[SUPPLIED DATA — start]
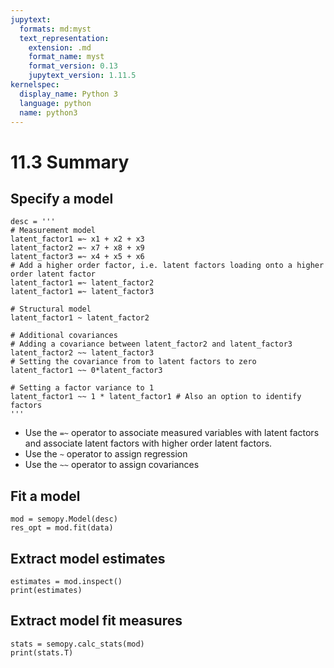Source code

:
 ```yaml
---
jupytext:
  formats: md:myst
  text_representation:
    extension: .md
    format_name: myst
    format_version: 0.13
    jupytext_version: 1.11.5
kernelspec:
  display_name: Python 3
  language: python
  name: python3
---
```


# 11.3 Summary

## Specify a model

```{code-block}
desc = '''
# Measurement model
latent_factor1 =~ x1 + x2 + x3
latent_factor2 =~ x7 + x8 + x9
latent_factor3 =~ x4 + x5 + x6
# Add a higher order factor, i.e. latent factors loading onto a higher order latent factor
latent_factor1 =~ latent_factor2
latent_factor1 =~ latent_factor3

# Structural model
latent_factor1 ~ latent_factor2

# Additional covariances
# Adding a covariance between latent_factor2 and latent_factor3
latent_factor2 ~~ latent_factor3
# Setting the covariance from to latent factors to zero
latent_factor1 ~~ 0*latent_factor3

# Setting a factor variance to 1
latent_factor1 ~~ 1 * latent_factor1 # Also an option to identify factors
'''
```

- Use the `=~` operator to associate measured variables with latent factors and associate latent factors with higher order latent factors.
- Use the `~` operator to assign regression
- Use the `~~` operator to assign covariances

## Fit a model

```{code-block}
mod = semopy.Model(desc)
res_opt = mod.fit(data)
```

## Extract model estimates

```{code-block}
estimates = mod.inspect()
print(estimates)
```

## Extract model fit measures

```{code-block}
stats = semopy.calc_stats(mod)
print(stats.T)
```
[SUPPLIED DATA — finish]
** WORK REQUEST **
From the line holding "## Extract model estimates" down to the final line above, copy each line exactly, and leave out everything before it.

** EXERCISE RESULT **
## Extract model estimates

```{code-block}
estimates = mod.inspect()
print(estimates)
```

## Extract model fit measures

```{code-block}
stats = semopy.calc_stats(mod)
print(stats.T)
```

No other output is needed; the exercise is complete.